**Brief**
In the listing below, the line containing "imgui.\+cpp の 7048 行目に定義があります。" marks the end; copy exactly every line from the first through that one.

**Provided material**

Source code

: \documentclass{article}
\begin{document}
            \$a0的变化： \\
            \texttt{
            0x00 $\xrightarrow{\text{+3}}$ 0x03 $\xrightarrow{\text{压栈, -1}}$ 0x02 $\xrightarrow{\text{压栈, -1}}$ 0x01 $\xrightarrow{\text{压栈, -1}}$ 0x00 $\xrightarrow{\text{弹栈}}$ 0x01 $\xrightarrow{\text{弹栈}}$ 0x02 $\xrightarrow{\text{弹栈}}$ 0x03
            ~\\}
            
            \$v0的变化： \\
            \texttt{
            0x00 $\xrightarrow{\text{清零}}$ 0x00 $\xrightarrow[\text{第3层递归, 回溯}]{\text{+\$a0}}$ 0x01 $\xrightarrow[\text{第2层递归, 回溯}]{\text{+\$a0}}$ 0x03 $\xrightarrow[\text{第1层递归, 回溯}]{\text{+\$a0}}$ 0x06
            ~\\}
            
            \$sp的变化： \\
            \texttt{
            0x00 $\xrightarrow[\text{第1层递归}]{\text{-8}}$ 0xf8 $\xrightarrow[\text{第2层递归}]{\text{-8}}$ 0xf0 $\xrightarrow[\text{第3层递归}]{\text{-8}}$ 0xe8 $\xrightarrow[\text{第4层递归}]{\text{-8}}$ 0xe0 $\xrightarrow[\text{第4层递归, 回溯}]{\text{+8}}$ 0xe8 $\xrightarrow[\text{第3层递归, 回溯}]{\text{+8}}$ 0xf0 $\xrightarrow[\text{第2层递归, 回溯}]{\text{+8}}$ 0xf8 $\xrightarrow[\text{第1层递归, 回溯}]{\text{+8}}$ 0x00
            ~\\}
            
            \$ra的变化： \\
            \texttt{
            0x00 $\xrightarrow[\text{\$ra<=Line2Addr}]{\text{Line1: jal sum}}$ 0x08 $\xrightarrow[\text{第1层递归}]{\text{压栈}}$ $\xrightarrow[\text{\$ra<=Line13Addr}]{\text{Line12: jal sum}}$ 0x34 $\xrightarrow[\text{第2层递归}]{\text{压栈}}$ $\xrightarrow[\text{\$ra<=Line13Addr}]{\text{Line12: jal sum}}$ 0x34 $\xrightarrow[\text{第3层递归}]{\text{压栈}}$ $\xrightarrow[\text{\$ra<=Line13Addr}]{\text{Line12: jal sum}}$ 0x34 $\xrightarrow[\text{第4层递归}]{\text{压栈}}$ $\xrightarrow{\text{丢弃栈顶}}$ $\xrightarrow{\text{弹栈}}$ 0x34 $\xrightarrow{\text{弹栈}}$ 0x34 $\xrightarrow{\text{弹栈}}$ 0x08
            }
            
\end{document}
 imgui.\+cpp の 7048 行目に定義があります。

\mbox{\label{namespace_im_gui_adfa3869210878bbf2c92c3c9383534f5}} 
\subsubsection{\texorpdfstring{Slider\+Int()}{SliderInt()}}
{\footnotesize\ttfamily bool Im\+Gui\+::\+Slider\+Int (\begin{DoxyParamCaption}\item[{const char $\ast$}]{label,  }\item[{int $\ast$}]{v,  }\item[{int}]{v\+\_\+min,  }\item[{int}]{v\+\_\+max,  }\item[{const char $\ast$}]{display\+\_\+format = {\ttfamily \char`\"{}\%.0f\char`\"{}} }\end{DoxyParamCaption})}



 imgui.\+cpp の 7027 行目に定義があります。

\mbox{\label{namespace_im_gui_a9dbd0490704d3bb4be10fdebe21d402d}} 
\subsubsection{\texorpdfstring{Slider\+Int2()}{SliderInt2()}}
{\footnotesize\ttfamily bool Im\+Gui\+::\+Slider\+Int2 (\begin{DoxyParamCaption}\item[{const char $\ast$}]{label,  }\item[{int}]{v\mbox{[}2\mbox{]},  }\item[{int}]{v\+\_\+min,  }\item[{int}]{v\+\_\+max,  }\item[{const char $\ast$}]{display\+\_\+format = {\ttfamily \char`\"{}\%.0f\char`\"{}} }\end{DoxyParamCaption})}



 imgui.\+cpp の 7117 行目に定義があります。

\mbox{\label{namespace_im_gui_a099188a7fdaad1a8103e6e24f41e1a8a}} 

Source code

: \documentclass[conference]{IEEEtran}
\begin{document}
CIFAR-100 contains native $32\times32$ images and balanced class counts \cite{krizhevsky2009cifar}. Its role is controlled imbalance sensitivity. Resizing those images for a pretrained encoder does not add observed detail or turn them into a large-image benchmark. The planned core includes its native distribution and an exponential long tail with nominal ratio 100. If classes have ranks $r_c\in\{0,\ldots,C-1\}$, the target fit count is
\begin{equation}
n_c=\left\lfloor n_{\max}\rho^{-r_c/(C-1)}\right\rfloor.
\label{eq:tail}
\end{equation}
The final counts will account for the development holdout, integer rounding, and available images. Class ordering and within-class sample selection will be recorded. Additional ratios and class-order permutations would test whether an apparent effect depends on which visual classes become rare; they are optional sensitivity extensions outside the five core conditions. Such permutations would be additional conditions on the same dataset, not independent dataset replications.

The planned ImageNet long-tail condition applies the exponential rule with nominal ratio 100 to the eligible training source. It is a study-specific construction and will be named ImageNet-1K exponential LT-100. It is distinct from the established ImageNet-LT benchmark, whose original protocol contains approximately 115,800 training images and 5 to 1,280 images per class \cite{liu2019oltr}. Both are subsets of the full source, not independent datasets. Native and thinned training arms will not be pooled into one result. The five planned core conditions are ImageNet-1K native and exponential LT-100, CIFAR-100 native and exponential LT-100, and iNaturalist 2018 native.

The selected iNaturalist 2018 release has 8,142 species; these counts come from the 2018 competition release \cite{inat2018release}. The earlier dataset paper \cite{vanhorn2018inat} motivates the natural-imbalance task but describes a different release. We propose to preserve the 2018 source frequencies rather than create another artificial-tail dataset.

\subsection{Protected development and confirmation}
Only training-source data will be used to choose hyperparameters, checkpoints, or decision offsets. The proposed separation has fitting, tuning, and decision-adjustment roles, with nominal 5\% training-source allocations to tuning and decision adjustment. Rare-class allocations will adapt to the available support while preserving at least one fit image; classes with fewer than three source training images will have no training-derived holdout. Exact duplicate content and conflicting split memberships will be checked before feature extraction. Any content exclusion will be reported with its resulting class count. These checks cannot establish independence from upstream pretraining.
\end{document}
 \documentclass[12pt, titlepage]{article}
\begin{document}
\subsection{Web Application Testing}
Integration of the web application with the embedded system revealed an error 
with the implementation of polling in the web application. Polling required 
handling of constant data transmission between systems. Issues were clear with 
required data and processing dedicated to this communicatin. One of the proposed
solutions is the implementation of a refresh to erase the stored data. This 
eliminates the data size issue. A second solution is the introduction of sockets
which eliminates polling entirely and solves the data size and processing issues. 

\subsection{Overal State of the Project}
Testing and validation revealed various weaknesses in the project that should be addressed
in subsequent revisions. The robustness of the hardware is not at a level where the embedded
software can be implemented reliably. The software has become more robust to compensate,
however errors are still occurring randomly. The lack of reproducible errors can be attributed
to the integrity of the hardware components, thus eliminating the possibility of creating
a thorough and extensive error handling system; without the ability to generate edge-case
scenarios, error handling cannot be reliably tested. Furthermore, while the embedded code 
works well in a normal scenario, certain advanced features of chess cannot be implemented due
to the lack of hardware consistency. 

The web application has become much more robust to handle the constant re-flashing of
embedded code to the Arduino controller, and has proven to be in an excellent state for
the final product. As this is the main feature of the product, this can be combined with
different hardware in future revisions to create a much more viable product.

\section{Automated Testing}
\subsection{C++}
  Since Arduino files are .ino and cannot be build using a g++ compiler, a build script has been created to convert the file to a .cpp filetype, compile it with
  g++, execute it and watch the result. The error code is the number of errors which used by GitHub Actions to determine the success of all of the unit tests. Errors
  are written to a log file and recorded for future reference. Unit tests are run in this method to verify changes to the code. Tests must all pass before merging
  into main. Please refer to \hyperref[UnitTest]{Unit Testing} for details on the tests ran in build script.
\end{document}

**Response to this exercise**
Source code

: \documentclass{article}
\begin{document}
            \$a0的变化： \\
            \texttt{
            0x00 $\xrightarrow{\text{+3}}$ 0x03 $\xrightarrow{\text{压栈, -1}}$ 0x02 $\xrightarrow{\text{压栈, -1}}$ 0x01 $\xrightarrow{\text{压栈, -1}}$ 0x00 $\xrightarrow{\text{弹栈}}$ 0x01 $\xrightarrow{\text{弹栈}}$ 0x02 $\xrightarrow{\text{弹栈}}$ 0x03
            ~\\}
            
            \$v0的变化： \\
            \texttt{
            0x00 $\xrightarrow{\text{清零}}$ 0x00 $\xrightarrow[\text{第3层递归, 回溯}]{\text{+\$a0}}$ 0x01 $\xrightarrow[\text{第2层递归, 回溯}]{\text{+\$a0}}$ 0x03 $\xrightarrow[\text{第1层递归, 回溯}]{\text{+\$a0}}$ 0x06
            ~\\}
            
            \$sp的变化： \\
            \texttt{
            0x00 $\xrightarrow[\text{第1层递归}]{\text{-8}}$ 0xf8 $\xrightarrow[\text{第2层递归}]{\text{-8}}$ 0xf0 $\xrightarrow[\text{第3层递归}]{\text{-8}}$ 0xe8 $\xrightarrow[\text{第4层递归}]{\text{-8}}$ 0xe0 $\xrightarrow[\text{第4层递归, 回溯}]{\text{+8}}$ 0xe8 $\xrightarrow[\text{第3层递归, 回溯}]{\text{+8}}$ 0xf0 $\xrightarrow[\text{第2层递归, 回溯}]{\text{+8}}$ 0xf8 $\xrightarrow[\text{第1层递归, 回溯}]{\text{+8}}$ 0x00
            ~\\}
            
            \$ra的变化： \\
            \texttt{
            0x00 $\xrightarrow[\text{\$ra<=Line2Addr}]{\text{Line1: jal sum}}$ 0x08 $\xrightarrow[\text{第1层递归}]{\text{压栈}}$ $\xrightarrow[\text{\$ra<=Line13Addr}]{\text{Line12: jal sum}}$ 0x34 $\xrightarrow[\text{第2层递归}]{\text{压栈}}$ $\xrightarrow[\text{\$ra<=Line13Addr}]{\text{Line12: jal sum}}$ 0x34 $\xrightarrow[\text{第3层递归}]{\text{压栈}}$ $\xrightarrow[\text{\$ra<=Line13Addr}]{\text{Line12: jal sum}}$ 0x34 $\xrightarrow[\text{第4层递归}]{\text{压栈}}$ $\xrightarrow{\text{丢弃栈顶}}$ $\xrightarrow{\text{弹栈}}$ 0x34 $\xrightarrow{\text{弹栈}}$ 0x34 $\xrightarrow{\text{弹栈}}$ 0x08
            }
            
\end{document}
 imgui.\+cpp の 7048 行目に定義があります。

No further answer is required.